台風によるタワーマンションの断水報道をきっかけとして、自宅マンションの給水方式について再確認の必要性を感じられた方も多いのではないでしょうか。今回の無料メルマガ『まんしょんオタクのマンションこぼれ話』では著者でマンション管理士の廣田信子さんが、給水方式で異なる断水対処方法を紹介するとともに、注意すべき点についても記しています。

マンションの非常用給水栓には2種類がある

こんにちは!廣田信子です。

昨年(2018年)、関西地区を直撃した台風21号では停電が発生しマンションでも停電に伴う断水が多数発生しました。停電でポンプが動かないことによって受水槽から各住戸に水を送ることができないための断水です。

これを踏まえ、大阪市は、「受水槽方式」の建物において、停電時等に建物全体が断水とならないように、非常用給水栓の直圧部への設置を認めることとした…とニュースになりました。

同じく、昨年発生した北海道胆振東部地震ではブラックアウトによる停電が広範囲に及び、マンションも大きく影響を受けました。やはり、多くのマンションで、停電で水が出ない体験をしましたから、先日セミナーで伺った北海道でも、停電時の水の確保が話題になっていました。

今さらですが…マンションの給水方式には、「受水槽方式」「直結増圧方式」「直結直圧方式」があります。

受水槽方式」には、地下や1階にある受水槽からポンプで直接各戸に送る場合と、一旦、屋上の高置水槽まで水を上げて落下圧力で各戸に送る方式がありますが、どちらも停電でポンプ動かなくなったら水を送ることができなくなります

直結増圧方式」は、受水槽はありませんが、水道本管からの水の水圧を上げるためにポンプを使うので、やはり、停電の影響を受けます(3階ぐらいまでは、増圧がなくてもあがります)。
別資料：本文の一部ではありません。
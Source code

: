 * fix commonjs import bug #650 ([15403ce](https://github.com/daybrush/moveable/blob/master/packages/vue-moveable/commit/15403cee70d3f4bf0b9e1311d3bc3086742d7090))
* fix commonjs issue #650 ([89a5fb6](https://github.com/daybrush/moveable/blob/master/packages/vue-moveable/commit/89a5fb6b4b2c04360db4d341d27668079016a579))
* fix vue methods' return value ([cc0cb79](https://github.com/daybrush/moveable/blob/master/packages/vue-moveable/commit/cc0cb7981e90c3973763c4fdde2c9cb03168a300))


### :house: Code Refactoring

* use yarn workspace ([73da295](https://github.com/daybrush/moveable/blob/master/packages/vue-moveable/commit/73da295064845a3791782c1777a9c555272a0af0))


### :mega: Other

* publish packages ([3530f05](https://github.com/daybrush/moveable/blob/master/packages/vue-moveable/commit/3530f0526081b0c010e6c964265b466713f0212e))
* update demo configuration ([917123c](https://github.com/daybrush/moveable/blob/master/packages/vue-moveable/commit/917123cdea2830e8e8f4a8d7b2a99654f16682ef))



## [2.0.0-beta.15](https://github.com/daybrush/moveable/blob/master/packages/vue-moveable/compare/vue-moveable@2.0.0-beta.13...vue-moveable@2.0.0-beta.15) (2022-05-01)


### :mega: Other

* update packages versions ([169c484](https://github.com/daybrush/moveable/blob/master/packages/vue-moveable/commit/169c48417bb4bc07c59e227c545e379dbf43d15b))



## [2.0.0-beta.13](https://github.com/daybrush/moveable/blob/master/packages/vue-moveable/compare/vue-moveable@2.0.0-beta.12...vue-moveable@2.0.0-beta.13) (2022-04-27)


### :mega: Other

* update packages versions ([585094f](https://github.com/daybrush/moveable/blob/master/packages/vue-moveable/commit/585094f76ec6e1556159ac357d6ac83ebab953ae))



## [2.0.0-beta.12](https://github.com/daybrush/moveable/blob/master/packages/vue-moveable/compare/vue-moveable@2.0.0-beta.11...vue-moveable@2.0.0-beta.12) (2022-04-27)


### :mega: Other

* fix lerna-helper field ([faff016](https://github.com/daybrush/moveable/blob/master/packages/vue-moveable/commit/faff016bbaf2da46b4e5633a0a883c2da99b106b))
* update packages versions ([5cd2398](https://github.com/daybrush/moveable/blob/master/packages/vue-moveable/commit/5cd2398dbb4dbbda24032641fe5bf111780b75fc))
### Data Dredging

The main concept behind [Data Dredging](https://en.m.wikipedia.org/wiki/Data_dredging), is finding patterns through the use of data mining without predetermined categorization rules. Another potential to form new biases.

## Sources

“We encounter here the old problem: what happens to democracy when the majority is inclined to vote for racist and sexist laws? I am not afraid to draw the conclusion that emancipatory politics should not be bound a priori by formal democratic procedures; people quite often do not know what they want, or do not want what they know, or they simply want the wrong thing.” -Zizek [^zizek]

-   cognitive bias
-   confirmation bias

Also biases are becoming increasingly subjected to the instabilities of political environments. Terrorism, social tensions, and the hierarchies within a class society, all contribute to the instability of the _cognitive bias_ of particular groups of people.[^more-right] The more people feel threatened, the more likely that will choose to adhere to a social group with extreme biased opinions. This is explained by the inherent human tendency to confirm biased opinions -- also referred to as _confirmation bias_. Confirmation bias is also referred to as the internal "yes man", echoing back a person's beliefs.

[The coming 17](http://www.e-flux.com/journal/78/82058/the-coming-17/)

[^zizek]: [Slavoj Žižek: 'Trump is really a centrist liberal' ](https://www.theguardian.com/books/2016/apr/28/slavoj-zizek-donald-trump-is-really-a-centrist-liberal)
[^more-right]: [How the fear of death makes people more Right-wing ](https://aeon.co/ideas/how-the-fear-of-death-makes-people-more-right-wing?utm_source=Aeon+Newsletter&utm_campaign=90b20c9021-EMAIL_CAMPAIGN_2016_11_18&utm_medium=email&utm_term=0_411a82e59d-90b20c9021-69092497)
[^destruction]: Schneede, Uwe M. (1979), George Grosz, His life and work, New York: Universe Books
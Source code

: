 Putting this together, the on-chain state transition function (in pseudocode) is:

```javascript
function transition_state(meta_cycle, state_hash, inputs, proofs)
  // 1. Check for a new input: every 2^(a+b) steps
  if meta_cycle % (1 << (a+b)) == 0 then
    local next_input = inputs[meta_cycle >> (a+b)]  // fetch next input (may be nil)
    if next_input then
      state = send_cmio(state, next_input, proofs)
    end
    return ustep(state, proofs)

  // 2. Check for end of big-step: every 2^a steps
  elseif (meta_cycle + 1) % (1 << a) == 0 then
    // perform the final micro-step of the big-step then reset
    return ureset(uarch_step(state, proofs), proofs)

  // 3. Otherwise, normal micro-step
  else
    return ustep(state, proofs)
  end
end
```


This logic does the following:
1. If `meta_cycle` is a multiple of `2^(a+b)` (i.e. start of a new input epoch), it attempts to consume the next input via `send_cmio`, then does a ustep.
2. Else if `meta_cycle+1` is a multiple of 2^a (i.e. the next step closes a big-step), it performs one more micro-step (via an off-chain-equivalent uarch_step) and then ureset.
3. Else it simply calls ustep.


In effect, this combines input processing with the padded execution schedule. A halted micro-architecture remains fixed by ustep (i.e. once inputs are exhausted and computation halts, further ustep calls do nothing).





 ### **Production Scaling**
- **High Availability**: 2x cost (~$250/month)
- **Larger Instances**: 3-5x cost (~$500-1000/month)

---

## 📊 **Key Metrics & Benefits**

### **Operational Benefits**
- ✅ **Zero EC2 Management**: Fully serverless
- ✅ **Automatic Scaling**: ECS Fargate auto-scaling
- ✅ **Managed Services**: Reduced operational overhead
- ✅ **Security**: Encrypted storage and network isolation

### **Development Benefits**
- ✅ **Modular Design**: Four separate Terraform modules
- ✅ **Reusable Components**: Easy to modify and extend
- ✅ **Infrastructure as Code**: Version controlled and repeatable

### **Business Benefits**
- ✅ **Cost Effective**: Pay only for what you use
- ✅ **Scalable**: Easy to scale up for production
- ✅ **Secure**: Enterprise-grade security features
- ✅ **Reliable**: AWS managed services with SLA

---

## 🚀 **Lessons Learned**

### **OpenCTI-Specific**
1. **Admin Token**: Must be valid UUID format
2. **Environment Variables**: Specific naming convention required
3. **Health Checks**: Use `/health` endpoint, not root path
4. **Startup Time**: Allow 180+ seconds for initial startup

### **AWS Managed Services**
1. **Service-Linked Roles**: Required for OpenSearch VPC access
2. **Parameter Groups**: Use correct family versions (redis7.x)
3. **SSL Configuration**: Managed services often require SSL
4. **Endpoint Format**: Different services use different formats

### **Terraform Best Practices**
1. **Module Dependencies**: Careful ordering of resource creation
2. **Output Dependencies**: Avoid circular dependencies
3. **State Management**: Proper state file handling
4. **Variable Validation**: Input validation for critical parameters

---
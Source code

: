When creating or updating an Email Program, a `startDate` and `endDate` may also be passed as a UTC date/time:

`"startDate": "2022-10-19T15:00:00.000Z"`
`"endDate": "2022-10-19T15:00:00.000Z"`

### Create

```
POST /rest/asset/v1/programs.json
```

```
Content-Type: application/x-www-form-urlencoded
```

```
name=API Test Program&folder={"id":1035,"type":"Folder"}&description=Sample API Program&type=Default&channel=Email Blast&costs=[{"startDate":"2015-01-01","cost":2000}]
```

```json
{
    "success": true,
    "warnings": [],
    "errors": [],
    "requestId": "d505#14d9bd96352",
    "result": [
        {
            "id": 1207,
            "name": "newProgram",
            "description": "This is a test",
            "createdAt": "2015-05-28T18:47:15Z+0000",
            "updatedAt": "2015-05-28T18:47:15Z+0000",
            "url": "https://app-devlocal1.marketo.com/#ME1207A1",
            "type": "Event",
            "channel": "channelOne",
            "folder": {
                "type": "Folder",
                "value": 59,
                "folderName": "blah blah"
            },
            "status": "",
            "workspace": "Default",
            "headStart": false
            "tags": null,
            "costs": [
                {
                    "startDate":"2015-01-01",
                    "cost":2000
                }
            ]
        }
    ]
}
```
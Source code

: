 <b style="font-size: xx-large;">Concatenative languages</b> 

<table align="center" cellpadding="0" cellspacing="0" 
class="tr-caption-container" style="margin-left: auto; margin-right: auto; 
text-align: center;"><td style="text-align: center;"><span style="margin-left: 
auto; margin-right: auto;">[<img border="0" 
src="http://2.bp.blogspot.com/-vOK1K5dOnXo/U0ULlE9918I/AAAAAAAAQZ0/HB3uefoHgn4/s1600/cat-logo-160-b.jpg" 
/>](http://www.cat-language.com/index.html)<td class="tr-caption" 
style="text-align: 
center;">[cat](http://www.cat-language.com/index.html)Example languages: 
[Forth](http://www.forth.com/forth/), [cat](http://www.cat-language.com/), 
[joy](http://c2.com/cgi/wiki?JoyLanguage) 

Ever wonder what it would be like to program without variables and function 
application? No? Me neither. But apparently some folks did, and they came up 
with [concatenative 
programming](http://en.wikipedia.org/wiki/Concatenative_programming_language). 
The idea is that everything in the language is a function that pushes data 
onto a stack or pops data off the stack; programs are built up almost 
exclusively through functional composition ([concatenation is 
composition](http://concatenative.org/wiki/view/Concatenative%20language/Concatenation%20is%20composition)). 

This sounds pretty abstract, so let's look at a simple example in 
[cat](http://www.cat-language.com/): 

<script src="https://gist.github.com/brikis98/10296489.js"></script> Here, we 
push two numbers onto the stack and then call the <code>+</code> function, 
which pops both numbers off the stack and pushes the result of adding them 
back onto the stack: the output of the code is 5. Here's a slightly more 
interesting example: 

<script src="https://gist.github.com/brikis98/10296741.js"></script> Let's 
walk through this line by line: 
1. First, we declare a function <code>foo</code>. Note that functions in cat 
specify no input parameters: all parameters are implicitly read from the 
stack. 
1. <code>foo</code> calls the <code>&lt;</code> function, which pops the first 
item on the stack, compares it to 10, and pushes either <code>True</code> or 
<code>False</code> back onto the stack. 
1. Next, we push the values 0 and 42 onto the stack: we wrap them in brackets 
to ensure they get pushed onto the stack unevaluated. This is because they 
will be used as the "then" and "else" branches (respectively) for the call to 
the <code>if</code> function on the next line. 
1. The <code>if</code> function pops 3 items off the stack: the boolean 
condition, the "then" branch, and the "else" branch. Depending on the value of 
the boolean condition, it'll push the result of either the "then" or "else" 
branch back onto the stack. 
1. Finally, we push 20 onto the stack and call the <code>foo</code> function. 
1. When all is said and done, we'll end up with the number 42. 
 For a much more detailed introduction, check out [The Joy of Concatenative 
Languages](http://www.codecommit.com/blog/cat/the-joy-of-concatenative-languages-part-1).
直結直圧方式」は、水道本管の圧力で、各住戸まで直接水を送る方式ですから、停電でも水が各住戸に届きます

大阪市が発表したのは、「受水槽方式」の建物において、本管から受水槽への配管の途中に、非常用給水栓を設置することを認めるというものです。改めて認めるといるということは、これまでは、制限があったということですね。水圧、衛生管理の問題や使用料金の徴収の問題があったのでしょう。

大坂市が提示した条件は下記です。

では、これまでは、この非常用給水栓が設けられなかったかというとそうではなく、「受水槽方式」、「直結増圧方式」でも、1階に、受水槽やポンプに行く配管とは別に、直結で非常用水栓が設けられていて停電になってもそこだけは水が出るようになっているマンションもあります。普段は散水栓として使っているケースも。普段から、基本料金+使用料を払っているということです。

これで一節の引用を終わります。